Xie Wenchao, Li Ping, Wang Zhengdong, Chen Jian, Lin Zhihai, Liang Xiangwen, Mo Yingxi
Department of Cardiology, Yulin First People's Hospital, Sixth Affiliated Hospital of Guangxi Medical University, Yulin, Guangxi, China.
Cardiovasc Ther. 2014 Dec;32(6):276-82. doi: 10.1111/1755-5922.12098.
The beneficial effect of rosuvastatin against percutaneous coronary intervention (PCI) related procedural myocardial injury has been determined mostly in patients with acute coronary syndromes (ACS). However, the detailed therapeutic mechanism has not been well studied.
Patients with ACS receiving PCI (n = 159) were randomized to control group (placebo treatment) or to rosuvastatin group (20 mg 12 h before PCI, and a further 20 mg 2 h preprocedure dose). Levels of INF-γ, TNF-α, IL-6, miR-155/SHIP-1, and CD4(+)FoxP3(+)Treg in peripheral blood were detected before PCI and 24 h after PCI. Clinical data of these patients were also collected in this prospective study.
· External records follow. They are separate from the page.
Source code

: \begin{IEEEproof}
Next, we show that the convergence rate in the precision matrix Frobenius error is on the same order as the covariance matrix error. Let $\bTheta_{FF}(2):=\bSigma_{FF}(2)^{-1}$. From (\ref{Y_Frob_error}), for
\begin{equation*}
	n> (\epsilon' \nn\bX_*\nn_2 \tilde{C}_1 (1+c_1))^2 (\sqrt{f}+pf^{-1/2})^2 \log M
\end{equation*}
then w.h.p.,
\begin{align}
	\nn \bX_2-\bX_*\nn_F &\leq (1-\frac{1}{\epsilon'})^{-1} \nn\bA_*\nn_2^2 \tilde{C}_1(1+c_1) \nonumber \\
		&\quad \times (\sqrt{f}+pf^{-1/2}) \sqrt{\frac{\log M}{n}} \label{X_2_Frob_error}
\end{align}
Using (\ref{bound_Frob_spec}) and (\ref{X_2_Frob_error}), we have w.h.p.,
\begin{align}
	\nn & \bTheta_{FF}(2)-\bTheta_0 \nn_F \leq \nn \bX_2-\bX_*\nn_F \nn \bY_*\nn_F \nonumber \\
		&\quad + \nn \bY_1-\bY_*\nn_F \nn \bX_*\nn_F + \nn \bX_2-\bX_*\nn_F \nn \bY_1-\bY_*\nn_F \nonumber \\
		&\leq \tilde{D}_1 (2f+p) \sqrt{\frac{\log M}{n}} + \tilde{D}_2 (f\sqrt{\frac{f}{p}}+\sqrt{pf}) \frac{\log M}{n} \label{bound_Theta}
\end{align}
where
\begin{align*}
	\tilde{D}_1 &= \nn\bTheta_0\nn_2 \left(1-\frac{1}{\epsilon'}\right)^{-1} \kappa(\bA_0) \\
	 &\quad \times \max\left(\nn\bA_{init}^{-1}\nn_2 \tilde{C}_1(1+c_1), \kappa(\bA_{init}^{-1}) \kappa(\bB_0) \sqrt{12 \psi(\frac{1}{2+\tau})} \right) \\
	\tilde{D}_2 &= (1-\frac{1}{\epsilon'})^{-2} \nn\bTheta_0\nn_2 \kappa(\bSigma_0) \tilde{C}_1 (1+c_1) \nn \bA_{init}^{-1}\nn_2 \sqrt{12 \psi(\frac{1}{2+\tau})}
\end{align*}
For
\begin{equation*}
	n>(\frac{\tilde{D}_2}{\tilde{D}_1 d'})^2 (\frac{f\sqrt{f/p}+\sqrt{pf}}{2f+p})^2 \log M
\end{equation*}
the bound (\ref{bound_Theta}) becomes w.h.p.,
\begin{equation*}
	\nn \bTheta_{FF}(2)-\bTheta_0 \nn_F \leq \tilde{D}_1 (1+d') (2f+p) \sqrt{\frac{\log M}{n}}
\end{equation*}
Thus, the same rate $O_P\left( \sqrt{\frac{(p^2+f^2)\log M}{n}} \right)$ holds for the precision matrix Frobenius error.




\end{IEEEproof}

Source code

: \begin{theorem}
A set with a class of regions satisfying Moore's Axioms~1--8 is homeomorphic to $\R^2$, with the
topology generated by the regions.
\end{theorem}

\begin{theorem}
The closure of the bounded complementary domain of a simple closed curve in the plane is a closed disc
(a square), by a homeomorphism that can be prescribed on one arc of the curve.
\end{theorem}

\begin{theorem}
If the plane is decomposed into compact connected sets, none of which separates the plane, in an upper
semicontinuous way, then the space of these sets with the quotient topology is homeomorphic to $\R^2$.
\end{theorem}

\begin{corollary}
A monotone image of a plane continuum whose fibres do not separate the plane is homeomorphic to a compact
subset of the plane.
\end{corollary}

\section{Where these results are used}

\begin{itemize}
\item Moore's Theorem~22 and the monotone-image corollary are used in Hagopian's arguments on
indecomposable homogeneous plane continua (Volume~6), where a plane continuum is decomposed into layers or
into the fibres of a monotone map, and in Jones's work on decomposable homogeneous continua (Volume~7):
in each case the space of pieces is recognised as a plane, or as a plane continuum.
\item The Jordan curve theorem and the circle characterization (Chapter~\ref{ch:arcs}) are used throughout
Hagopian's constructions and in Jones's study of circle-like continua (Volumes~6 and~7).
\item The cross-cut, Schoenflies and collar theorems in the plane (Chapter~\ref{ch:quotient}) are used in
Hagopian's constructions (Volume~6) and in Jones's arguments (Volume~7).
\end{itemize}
Compared with placebo, rosuvastatin treatment significantly reduced the incidence of periprocedural myocardial infarction (PMI) and levels of cardiac troponin I (cTnI) associated with decreased relative expression of serum miR-155, levels of inflammatory cytokines (INF-γ, TNF-α, and IL-6), increased SHIP-1 expression and CD4(+)FoxP3(+)Treg percentage values (P < 0.05). In addition, patients with rosuvastatin pretreatment also reduced incidence of 30 days major adverse cardiac events (MACE) compared to the patients with placebo treatment (16 patients vs. 28 patients, P = 0.038).
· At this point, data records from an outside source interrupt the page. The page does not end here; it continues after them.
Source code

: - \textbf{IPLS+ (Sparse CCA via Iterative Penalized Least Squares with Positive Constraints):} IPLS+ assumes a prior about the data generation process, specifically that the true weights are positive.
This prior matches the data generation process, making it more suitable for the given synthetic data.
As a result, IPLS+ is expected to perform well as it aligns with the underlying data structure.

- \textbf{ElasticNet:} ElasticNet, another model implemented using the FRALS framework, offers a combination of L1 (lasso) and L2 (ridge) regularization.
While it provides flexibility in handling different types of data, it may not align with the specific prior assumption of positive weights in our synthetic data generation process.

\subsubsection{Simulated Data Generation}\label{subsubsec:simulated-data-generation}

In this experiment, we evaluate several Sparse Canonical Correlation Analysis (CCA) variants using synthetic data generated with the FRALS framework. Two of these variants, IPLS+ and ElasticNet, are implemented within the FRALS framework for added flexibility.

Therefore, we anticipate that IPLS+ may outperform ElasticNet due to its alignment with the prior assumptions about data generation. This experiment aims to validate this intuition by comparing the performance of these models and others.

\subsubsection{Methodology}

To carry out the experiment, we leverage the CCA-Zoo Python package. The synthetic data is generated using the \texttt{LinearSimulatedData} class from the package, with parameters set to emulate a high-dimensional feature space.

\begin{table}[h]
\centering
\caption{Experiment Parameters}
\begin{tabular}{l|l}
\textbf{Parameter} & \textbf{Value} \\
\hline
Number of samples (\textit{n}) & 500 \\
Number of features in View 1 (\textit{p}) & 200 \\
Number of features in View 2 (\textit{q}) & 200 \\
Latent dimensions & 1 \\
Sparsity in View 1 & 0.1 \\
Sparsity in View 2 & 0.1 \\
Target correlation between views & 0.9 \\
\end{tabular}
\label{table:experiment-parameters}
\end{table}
Our study suggests that high loading dose rosuvastatin pretreatment may reduce the incidence of cardiovascular events and levels of inflammatory markers in patients with ACS receiving PCI, which may be explained at least in part, by mechanism involving suppression of miR-155/SHIP-1 signaling pathway.
瑞舒伐他汀对经皮冠状动脉介入治疗(PCI)相关程序性心肌损伤的有益作用大多在急性冠状动脉综合征(ACS)患者中得到确定。然而,详细的治疗机制尚未得到充分研究。
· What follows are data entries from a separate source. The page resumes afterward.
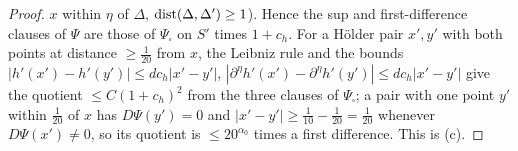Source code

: \begin{proof}
$x$ within $\eta$ of $\Delta$, $\dist(\Delta,\Delta')\ge1$). Hence the sup and first-difference clauses of $\Psi$ are those of $\Psi_\square$ on $S'$ times $1+c_h$. For a H\"older pair $x',y'$ with both points at distance $\ge\frac1{20}$ from $x$, the Leibniz rule and the bounds $|h'(x')-h'(y')|\le dc_h|x'-y'|$, $|\partial^\eta h'(x')-\partial^\eta h'(y')|\le dc_h|x'-y'|$ give the quotient $\le C(1+c_h)^2$ from the three clauses of $\Psi_\square$; a pair with one point $y'$ within $\frac1{20}$ of $x$ has $D\Psi(y')=0$ and $|x'-y'|\ge\frac1{10}-\frac1{20}=\frac1{20}$ whenever $D\Psi(x')\ne0$, so its quotient is $\le20^{\alpha_0}$ times a first difference. This is (c).
\end{proof}
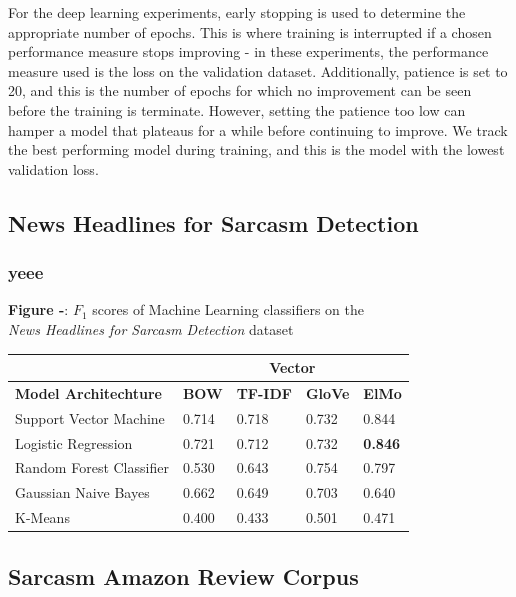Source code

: \documentclass[12pt,a4paper]{article}
\begin{document}
For the deep learning experiments, early stopping is used to determine the appropriate number of epochs. This is where training is interrupted if a chosen performance measure stops improving - in these experiments, the performance measure used is the loss on the validation dataset. Additionally, patience is set to 20, and this is the number of epochs for which no improvement can be seen before the training is terminate. However, setting the patience too low can hamper a model that plateaus for a while before continuing to improve. We track the best performing model during training, and this is the model with the lowest validation loss.


\subsection{News Headlines for Sarcasm Detection}
\subsubsection{yeee}

\begin{center}
	\textbf{Figure -}: $F_1$ scores of Machine Learning classifiers on the \\\textit{News Headlines for Sarcasm Detection} dataset
\end{center}

\begin{center}
	\begin{tabular}{ |p{4.7cm}||p{1.2cm}|p{1.5cm}|p{1.2cm}|p{1.2cm}|  }
		\hline
		& \multicolumn{4}{|c|}{\textbf{Vector}} \\
		\hline
		\textbf{Model Architechture}& \textbf{BOW} & \textbf{TF-IDF} & \textbf{GloVe} & \textbf{ElMo}\\
		\hline\hline
		Support Vector Machine   & 0.714    & 0.718 &   0.732 & 0.844\\
		Logistic Regression &   0.721 & 0.712   & 0.732 & \textbf{0.846}\\
		Random Forest Classifier &0.530 & 0.643 &  0.754 & 0.797\\
		Gaussian Naive Bayes  & 0.662  & 0.649&  0.703 &0.640\\
		K-Means& 0.400  & 0.433   & 0.501 & 0.471\\
		\hline
	\end{tabular}
\end{center}


\subsection{Sarcasm Amazon Review Corpus}
\end{document}
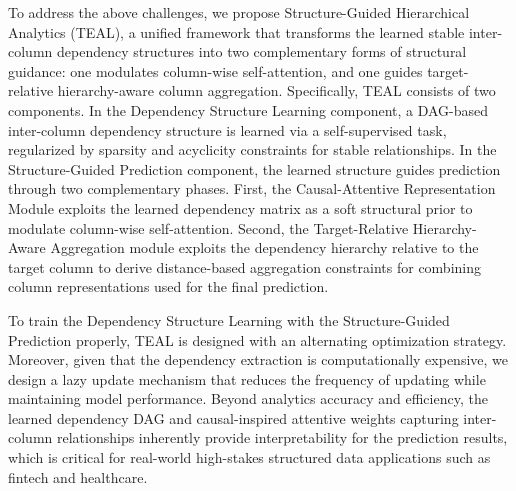\documentclass[conference]{IEEEtran}
\newcommand{\rl}[1]{{\color{black}#1}}
\newcommand{\vldb}[1]{{\color{black}#1}}
\newcommand{\zjic}[1]{{\color{black}#1}}
\newcommand{\syic}[1]{{\color{black}#1}}
\newcommand{\syone}[1]{{\color{black}#1}}
\newcommand*{\ourmodel}{TEAL}
\begin{document}
To address the above challenges, we propose \syic{Structure-Guided Hierarchical Analytics (\ourmodel{})}, \syic{a unified framework that transforms the learned stable inter-column dependency structures into two complementary forms of structural guidance: one modulates column-wise self-attention,
and one guides target-relative hierarchy-aware column aggregation. 
Specifically, \ourmodel{} consists of two components. 
In the Dependency Structure Learning component, a DAG-based inter-column dependency structure is learned via a self-supervised task, regularized by sparsity and acyclicity constraints \zjic{for stable relationships.} 
In the Structure-Guided Prediction component, 
the learned structure guides prediction through two complementary phases. 
First, \syone{the} Causal-Attentive Representation Module exploits the learned dependency matrix as a soft structural prior to modulate column-wise self-attention. 
Second, the Target-Relative Hierarchy-Aware Aggregation module 
exploits the dependency hierarchy relative to the target column to derive distance-based aggregation constraints for combining column representations used for the final prediction.}

\rl{To train the \syic{Dependency Structure Learning} with the \syic{Structure-Guided Prediction} properly, 
\ourmodel{} \vldb{is designed with} an alternating optimization strategy. }
\rl{
Moreover, given that the dependency extraction is computationally expensive, we design a lazy update mechanism that reduces the frequency of updating while maintaining model performance.
}
\vldb{
Beyond analytics accuracy and efficiency, the learned \syic{dependency} DAG and \syone{causal-inspired attentive} weights capturing inter-column relationships inherently provide interpretability for the prediction results, which is critical for real-world high-stakes structured data applications such as fintech and healthcare.
}
\end{document}
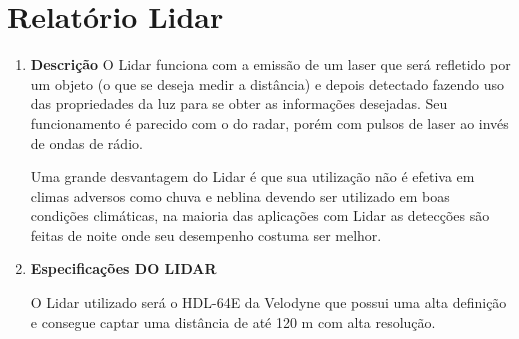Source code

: \chapter[Relatório Lidar]{Relatório Lidar}
\begin{enumerate}
\item \textbf{Descrição}
O Lidar funciona com a emissão de um laser que será refletido por um objeto (o que se deseja medir a distância) e depois detectado fazendo uso das propriedades da luz para se obter as informações desejadas. Seu funcionamento é parecido com o do radar, porém com pulsos de laser ao invés de ondas de rádio.

Uma grande desvantagem do Lidar é que sua utilização não é efetiva em climas adversos como chuva e neblina devendo ser utilizado em boas condições climáticas, na maioria das aplicações com Lidar as detecções são feitas de noite onde seu desempenho costuma ser melhor.

\item \textbf{Especificações DO LIDAR}

O Lidar utilizado será o HDL-64E da Velodyne que possui uma alta definição e consegue captar uma distância de até 120 m com alta resolução.


\end{enumerate}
接受PCI的ACS患者(n = 159)被随机分为对照组(安慰剂治疗)或瑞舒伐他汀组(PCI前12小时服用20 mg,术前2小时再服用20 mg)。在PCI前和PCI后24小时检测外周血中INF-γ、TNF-α、IL-6、miR-155/SHIP-1和CD4(+)FoxP3(+)Treg的水平。在这项前瞻性研究中还收集了这些患者的临床数据。
与安慰剂相比,瑞舒伐他汀治疗显著降低了围手术期心肌梗死(PMI)的发生率和心肌肌钙蛋白I(cTnI)水平,同时血清miR-155的相对表达降低,炎症细胞因子(INF-γ、TNF-α和IL-6)水平降低,SHIP-1表达增加以及CD4(+)FoxP3(+)Treg百分比值增加(P < 0.05)。此外,与接受安慰剂治疗的患者相比,瑞舒伐他汀预处理的患者30天主要不良心脏事件(MACE)的发生率也有所降低(16例患者对28例患者,P = 0.038)。
我们的研究表明,高负荷剂量瑞舒伐他汀预处理可能降低接受PCI的ACS患者的心血管事件发生率和炎症标志物水平,这至少部分可以通过抑制miR-155/SHIP-1信号通路的机制来解释。